YOUR OBJECTIVE
Lines of the material that include the string "accessLevel" should be returned.

· · · · ·

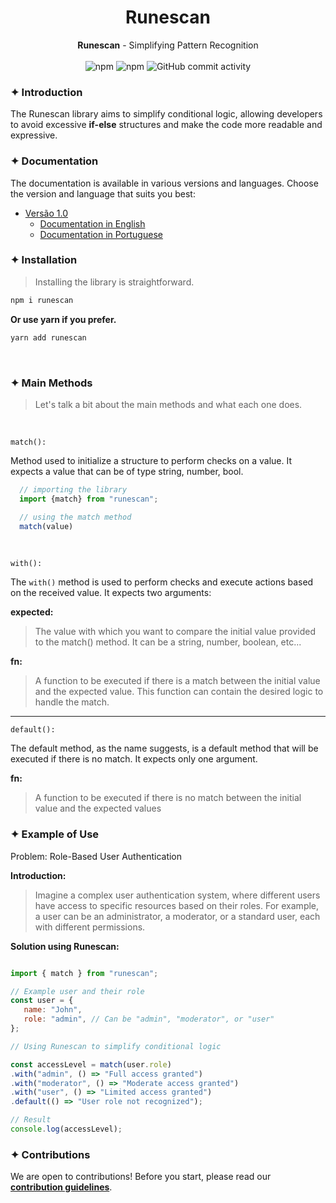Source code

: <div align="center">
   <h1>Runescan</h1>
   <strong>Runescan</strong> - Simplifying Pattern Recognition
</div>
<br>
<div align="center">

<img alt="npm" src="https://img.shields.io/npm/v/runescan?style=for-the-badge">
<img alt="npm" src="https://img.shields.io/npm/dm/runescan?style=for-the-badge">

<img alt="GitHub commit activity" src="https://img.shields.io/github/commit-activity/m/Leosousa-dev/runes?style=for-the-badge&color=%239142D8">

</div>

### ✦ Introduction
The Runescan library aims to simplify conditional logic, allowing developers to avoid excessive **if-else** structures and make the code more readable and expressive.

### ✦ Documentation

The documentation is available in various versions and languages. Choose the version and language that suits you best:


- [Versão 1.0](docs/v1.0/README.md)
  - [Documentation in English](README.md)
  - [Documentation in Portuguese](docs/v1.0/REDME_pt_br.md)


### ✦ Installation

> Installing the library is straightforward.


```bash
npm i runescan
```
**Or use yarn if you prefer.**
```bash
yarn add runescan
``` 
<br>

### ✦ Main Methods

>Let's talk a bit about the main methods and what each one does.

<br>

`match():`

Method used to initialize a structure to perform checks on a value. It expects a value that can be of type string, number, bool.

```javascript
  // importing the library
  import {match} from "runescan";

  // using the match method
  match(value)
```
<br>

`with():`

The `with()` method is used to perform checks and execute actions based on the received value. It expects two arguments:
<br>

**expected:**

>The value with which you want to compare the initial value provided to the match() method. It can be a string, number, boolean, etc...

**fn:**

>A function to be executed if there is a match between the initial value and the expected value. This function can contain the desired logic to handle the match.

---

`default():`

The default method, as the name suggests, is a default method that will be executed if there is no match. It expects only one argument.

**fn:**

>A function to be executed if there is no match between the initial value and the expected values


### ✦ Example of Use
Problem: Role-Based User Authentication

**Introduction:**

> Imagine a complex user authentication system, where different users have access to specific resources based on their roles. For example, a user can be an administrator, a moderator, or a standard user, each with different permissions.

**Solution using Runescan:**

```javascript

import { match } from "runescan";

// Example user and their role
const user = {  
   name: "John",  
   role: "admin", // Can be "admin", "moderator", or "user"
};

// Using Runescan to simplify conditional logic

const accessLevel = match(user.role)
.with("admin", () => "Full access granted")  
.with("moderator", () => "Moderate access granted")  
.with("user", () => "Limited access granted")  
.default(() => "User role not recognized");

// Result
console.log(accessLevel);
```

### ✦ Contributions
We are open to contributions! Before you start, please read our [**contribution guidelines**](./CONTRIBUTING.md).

· · · · ·

WRITTEN REPLY
const accessLevel = match(user.role)
console.log(accessLevel);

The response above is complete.